How to set up lead scoring in a CRM
Lead scoring is only as good as its inputs and its calibration. A model built on gut weights and thin data misranks leads and erodes trust.
The disciplined build defines fit and engagement, feeds them complete data, and tunes the weights against what actually converted.
Short answer
Set up lead scoring by defining your ICP for fit, choosing the engagement signals that predict intent, scoring fit and engagement separately, enriching leads so fit can be computed, setting thresholds for action, and refining against actual conversions. Enrich for fit, watch real engagement, keep the two scores separate, and tune the model with outcomes.
Step by step
Define fit from your ICP
List the firmographic traits that mark a good-fit account and weight them, so fit reflects your real ideal customer.
Choose engagement signals
Pick the behaviors that predict intent - demo requests, pricing views, repeat visits, replies - and weight them by strength.

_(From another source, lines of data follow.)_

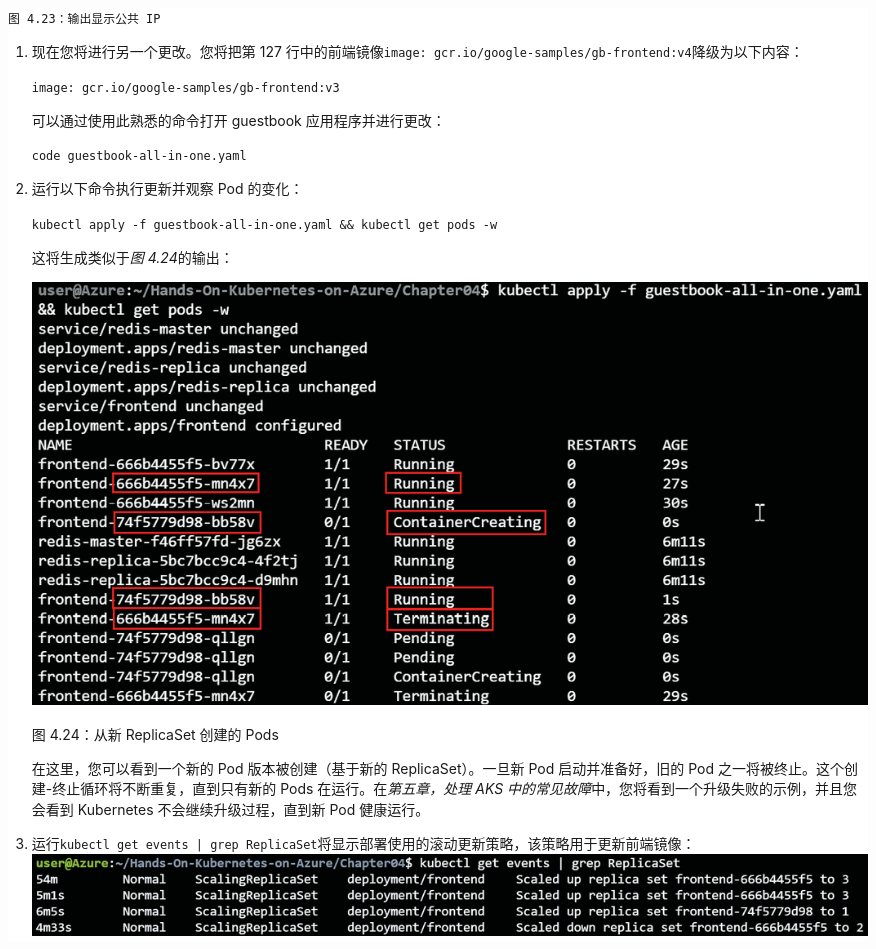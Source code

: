     图 4.23：输出显示公共 IP

1.  现在您将进行另一个更改。您将把第 127 行中的前端镜像`image: gcr.io/google-samples/gb-frontend:v4`降级为以下内容：

    ```
    image: gcr.io/google-samples/gb-frontend:v3
    ```

    可以通过使用此熟悉的命令打开 guestbook 应用程序并进行更改：

    ```
    code guestbook-all-in-one.yaml
    ```

1.  运行以下命令执行更新并观察 Pod 的变化：

    ```
    kubectl apply -f guestbook-all-in-one.yaml && kubectl get pods -w
    ```

    这将生成类似于*图 4.24*的输出：

    ![输出显示从新 ReplicaSet 创建的新 Pods](img/B17338_04_24.jpg)

    图 4.24：从新 ReplicaSet 创建的 Pods

    在这里，您可以看到一个新的 Pod 版本被创建（基于新的 ReplicaSet）。一旦新 Pod 启动并准备好，旧的 Pod 之一将被终止。这个创建-终止循环将不断重复，直到只有新的 Pods 在运行。在*第五章，处理 AKS 中的常见故障*中，您将看到一个升级失败的示例，并且您会看到 Kubernetes 不会继续升级过程，直到新 Pod 健康运行。

1.  运行`kubectl get events | grep ReplicaSet`将显示部署使用的滚动更新策略，该策略用于更新前端镜像：![监控 Kubernetes 事件并过滤仅查看与 ReplicaSet 相关的事件](img/B17338_04_25.jpg)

Score fit and engagement separately
Keep the two as distinct scores so you can tell a quiet good-fit lead from an active poor-fit one.
Enrich so fit can be computed
Fill firmographic data through enrichment, since fit cannot be scored on missing company attributes.
Set thresholds and refine on outcomes
Define score levels that trigger action, then tune the weights against which leads actually converted.
Tune against real conversions
A scoring model built on assumptions misranks leads until it is calibrated against reality. Periodically check which scores actually converted and adjust the weights, so the model reflects what predicts a real customer rather than what you guessed would. Calibration is what earns rep trust.
How Ardovo helps
Ardovo scores fit and engagement separately on enriched data and real activity, and Rook tunes the model against actual conversions. The score reflects what truly predicts a customer, so reps trust the ranking and work the right leads first.
Frequently asked questions
What data do you need for lead scoring?
Firmographic data for the fit score (industry, size, revenue, role) and behavioral data for engagement (visits, opens, replies, demo requests). Fit requires enriched company data, which is why enrichment is a prerequisite - you cannot score fit on missing firmographics.
How do you know if a lead scoring model is good?
Check whether high-scoring leads actually convert more than low-scoring ones. If they do not, the weights are miscalibrated. Tuning the model against real conversion outcomes - not assumptions - is what makes the score predictive and worth reps trusting.
Should lead scoring be one number or two?
Two is better: a fit score and an engagement score. One blended number hides whether a lead is a quiet good fit that needs nurturing or an active poor fit that is a bad use of time. Separate scores make the right action clear.